* _Task to carry out_
Go line by line through the data below and work out how many lines contain "mathematical"; the answer is that number alone.

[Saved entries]
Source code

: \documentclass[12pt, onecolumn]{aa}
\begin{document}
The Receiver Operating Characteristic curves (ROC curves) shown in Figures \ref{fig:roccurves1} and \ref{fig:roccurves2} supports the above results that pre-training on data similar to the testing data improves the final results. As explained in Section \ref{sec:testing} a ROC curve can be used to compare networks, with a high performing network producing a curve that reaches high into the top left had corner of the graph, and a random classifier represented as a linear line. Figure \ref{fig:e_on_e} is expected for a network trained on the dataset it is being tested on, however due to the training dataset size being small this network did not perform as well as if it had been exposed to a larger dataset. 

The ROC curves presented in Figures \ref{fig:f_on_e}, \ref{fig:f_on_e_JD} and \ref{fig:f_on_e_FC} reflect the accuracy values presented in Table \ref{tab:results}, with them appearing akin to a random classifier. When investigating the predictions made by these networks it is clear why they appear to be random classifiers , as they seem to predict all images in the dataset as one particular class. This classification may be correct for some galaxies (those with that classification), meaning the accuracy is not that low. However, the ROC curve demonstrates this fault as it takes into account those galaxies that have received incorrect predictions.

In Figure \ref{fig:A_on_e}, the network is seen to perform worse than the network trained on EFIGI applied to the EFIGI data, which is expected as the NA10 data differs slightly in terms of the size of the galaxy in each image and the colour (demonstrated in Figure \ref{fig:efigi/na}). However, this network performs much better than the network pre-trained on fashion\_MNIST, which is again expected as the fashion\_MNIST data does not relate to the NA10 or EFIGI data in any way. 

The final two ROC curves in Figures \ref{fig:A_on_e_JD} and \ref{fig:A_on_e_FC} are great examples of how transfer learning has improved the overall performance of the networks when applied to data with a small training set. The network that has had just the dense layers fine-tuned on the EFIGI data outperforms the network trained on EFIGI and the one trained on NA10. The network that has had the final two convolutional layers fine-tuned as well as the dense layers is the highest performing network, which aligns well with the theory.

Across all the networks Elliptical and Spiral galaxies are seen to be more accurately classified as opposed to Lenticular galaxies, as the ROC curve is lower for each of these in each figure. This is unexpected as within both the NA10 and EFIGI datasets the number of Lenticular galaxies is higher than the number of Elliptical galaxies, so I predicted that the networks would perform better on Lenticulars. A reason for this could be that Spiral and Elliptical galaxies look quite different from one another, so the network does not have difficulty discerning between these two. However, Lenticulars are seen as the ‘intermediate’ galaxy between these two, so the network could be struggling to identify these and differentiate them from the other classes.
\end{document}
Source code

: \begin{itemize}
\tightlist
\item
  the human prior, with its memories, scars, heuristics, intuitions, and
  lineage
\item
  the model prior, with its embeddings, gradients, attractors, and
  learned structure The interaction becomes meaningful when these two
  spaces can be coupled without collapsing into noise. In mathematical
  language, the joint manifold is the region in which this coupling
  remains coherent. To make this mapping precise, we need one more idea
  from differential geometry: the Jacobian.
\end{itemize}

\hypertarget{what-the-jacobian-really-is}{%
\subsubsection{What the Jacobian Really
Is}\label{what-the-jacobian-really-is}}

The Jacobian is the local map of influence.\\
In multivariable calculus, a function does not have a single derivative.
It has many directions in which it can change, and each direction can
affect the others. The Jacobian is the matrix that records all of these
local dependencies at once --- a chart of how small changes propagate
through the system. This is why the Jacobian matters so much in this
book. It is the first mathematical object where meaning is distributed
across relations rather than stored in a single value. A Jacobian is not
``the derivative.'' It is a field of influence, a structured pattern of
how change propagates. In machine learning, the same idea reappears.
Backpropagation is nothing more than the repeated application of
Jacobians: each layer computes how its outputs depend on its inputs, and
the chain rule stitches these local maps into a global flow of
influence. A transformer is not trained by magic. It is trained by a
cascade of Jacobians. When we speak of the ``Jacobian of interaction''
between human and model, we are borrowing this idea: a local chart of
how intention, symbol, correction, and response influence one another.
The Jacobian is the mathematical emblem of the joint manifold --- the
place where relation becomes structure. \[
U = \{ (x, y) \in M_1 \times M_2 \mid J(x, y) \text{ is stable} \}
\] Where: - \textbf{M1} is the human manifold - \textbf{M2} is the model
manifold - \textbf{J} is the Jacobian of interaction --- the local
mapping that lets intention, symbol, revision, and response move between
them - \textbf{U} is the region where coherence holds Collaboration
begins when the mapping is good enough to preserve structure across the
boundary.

* _Response box_
3